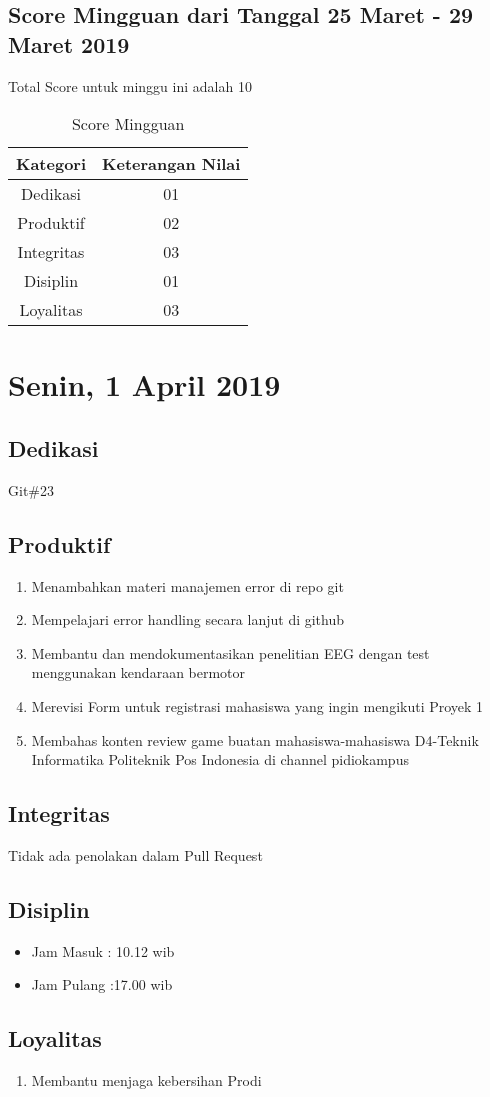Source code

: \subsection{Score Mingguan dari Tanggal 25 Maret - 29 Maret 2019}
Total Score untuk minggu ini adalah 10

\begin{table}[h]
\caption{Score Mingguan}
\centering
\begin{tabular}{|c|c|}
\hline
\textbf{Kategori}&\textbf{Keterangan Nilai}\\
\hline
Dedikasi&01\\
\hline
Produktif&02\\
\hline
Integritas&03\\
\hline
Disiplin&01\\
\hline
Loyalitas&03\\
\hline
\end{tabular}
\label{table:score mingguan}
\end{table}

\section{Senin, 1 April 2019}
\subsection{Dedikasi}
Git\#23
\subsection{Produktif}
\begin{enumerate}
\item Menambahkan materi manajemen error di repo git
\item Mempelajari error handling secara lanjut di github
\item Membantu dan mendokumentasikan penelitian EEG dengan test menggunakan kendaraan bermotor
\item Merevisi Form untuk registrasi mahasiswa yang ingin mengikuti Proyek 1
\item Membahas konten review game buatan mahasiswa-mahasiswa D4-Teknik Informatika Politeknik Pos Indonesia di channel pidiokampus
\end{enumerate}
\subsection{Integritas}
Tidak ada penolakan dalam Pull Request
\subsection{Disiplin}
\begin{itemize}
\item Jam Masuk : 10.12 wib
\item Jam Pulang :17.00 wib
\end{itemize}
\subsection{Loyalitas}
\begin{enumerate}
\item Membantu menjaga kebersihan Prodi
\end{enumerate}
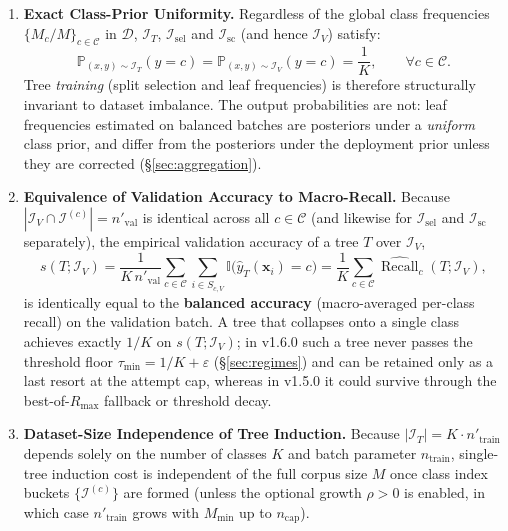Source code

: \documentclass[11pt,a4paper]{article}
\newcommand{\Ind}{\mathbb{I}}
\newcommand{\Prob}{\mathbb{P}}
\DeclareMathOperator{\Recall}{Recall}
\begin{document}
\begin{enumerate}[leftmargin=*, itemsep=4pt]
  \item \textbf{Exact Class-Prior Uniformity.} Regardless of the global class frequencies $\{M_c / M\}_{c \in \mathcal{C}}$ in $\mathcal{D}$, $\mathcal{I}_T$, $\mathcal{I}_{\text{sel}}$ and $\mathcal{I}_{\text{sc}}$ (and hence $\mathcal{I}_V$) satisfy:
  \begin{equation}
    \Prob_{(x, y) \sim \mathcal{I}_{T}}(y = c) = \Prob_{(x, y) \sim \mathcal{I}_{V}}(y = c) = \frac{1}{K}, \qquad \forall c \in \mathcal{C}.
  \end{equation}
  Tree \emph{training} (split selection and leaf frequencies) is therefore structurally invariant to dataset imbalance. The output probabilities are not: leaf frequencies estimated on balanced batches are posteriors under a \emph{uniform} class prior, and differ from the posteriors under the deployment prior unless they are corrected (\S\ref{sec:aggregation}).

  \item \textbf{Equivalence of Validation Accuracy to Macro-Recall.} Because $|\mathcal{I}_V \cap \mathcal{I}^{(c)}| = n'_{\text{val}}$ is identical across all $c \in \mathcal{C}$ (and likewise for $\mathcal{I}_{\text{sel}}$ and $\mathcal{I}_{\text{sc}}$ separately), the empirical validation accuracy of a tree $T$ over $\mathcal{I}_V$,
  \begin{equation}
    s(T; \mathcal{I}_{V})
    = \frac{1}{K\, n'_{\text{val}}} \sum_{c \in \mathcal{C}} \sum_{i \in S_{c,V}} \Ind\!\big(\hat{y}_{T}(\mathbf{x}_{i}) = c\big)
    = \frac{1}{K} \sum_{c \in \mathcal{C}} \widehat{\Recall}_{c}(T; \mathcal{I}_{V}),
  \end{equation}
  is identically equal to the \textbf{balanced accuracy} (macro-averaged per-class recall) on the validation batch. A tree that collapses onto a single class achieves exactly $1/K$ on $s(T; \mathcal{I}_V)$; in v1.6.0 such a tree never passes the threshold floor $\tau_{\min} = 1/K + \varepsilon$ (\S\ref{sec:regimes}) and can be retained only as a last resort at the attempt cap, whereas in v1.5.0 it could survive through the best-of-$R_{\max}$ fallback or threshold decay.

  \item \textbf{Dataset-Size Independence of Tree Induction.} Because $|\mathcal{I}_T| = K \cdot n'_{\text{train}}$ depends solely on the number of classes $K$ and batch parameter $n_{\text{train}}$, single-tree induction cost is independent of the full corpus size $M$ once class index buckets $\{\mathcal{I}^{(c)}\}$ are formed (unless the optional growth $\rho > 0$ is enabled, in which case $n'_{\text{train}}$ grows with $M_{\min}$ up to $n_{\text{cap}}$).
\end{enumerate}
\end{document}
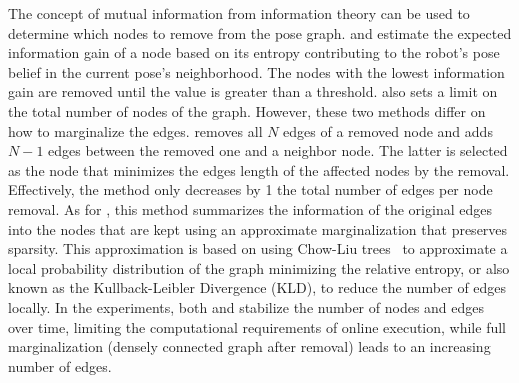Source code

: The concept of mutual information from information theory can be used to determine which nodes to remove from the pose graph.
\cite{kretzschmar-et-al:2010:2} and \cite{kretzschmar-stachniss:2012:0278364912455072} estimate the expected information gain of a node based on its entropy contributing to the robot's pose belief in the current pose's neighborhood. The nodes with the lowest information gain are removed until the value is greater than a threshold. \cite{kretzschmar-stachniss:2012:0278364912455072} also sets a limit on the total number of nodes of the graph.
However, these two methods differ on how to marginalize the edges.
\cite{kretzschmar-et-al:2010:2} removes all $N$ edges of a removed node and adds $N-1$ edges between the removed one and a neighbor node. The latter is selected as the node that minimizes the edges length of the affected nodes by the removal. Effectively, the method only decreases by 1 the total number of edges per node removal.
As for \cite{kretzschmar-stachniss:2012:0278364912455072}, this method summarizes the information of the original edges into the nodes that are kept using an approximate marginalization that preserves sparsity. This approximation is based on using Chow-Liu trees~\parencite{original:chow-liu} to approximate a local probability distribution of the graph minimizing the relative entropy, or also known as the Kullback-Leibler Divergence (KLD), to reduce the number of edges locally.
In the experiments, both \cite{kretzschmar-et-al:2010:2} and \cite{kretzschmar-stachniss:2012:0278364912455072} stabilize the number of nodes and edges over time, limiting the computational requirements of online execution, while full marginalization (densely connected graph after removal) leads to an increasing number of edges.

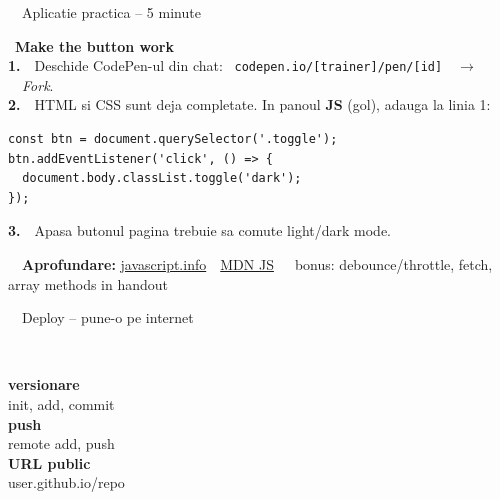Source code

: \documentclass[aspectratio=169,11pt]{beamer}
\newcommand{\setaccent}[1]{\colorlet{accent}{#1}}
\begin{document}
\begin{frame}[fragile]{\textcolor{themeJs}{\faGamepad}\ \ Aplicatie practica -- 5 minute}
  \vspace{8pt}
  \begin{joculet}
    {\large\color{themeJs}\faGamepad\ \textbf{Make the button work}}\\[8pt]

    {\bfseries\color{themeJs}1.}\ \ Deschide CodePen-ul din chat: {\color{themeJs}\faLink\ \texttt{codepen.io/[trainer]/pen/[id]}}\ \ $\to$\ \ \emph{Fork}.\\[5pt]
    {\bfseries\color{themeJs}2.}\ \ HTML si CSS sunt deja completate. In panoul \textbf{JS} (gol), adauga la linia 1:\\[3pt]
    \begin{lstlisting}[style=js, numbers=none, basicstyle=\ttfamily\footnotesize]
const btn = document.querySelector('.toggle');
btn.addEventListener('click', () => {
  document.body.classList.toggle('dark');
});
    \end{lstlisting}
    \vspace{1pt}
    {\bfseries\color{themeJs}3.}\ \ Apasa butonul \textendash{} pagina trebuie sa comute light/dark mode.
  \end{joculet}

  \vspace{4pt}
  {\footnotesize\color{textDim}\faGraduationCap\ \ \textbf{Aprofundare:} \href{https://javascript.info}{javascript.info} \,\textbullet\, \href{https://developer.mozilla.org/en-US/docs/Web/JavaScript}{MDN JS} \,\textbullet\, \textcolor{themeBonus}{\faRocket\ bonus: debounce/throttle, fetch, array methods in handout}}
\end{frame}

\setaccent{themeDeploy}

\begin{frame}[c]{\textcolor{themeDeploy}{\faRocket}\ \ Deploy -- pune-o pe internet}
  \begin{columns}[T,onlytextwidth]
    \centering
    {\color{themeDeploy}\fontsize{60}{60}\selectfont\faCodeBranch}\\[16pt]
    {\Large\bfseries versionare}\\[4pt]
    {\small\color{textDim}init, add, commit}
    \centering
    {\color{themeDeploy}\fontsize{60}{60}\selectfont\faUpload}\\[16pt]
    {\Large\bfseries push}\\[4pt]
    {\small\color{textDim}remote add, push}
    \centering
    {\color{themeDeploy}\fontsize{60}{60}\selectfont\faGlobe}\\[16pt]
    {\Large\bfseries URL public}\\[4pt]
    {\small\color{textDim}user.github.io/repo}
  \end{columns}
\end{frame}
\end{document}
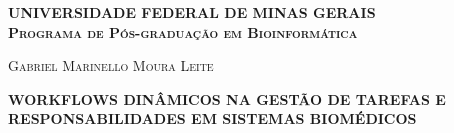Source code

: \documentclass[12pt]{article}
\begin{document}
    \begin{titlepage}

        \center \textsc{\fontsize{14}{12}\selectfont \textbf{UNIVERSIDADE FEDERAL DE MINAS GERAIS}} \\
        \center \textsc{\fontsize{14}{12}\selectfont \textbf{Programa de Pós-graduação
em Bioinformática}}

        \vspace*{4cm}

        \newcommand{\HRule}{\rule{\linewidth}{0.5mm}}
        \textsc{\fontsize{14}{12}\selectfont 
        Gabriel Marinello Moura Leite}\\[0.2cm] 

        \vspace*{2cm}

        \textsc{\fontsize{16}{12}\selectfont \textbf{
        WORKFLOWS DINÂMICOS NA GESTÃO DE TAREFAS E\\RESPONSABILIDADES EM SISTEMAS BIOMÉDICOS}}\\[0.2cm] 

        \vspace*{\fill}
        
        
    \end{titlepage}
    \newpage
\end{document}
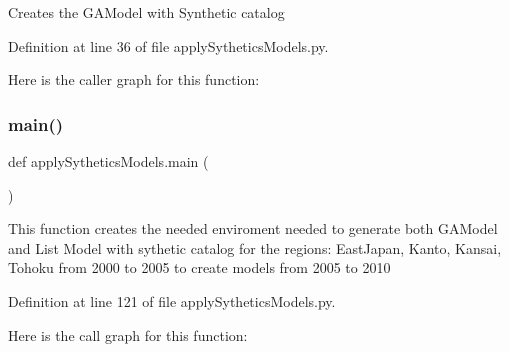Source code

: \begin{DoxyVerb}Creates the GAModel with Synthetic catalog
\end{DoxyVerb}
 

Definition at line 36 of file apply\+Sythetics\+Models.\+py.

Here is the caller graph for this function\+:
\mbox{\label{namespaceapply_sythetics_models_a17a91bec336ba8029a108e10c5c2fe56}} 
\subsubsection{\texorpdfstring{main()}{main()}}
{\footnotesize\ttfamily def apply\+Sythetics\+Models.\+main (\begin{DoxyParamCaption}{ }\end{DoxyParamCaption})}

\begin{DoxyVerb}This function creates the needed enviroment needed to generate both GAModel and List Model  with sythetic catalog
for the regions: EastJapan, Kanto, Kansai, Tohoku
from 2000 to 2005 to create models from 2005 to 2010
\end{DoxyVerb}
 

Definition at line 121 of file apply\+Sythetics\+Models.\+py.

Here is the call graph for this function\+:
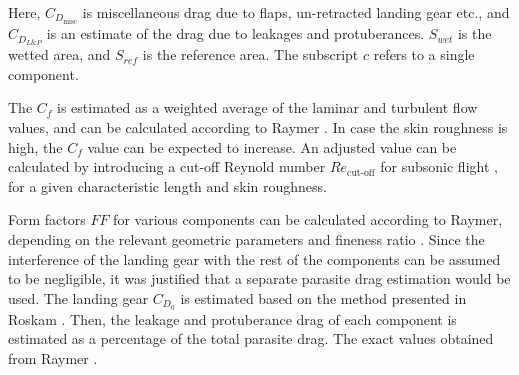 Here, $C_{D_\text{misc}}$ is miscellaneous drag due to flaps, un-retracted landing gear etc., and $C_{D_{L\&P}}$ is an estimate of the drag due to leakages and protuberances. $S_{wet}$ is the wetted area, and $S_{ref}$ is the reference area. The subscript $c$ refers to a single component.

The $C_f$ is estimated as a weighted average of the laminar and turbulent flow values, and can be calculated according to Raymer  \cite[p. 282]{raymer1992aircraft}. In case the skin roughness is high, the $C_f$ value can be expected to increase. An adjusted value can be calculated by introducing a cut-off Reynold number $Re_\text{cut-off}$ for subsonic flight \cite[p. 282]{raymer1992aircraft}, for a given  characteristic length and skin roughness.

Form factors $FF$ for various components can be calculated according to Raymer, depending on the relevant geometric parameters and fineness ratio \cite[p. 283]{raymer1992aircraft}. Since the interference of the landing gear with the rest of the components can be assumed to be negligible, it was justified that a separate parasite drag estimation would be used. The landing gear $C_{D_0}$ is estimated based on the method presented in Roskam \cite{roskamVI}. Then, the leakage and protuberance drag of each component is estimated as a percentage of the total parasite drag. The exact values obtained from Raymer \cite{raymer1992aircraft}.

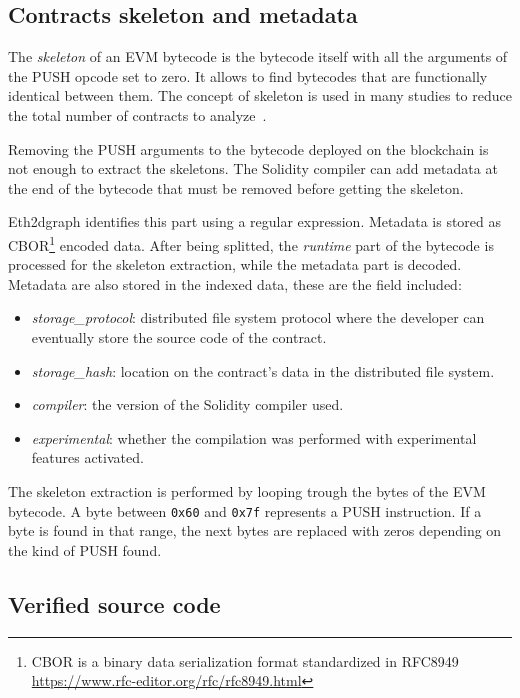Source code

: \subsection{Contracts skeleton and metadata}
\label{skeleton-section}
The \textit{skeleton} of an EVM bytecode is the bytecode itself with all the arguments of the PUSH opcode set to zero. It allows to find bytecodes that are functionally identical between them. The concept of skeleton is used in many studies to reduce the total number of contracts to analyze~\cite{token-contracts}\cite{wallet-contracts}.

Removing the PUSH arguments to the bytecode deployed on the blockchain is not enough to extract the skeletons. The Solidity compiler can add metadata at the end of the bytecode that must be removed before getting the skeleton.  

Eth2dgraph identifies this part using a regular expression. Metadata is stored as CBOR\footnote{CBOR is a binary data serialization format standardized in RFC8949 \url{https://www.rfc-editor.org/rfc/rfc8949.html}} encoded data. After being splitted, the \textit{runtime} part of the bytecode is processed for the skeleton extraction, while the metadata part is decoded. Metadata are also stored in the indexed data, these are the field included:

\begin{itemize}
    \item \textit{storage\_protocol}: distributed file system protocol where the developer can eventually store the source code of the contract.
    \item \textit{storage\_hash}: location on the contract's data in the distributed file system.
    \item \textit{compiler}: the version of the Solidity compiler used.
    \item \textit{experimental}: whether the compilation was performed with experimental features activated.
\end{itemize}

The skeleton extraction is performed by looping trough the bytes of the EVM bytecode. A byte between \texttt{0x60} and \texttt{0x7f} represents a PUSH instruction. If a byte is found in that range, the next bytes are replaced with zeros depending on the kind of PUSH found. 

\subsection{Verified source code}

| Task directions |
Please give the number of lines above that hold the word "table", and only that number.

| Task answer |
3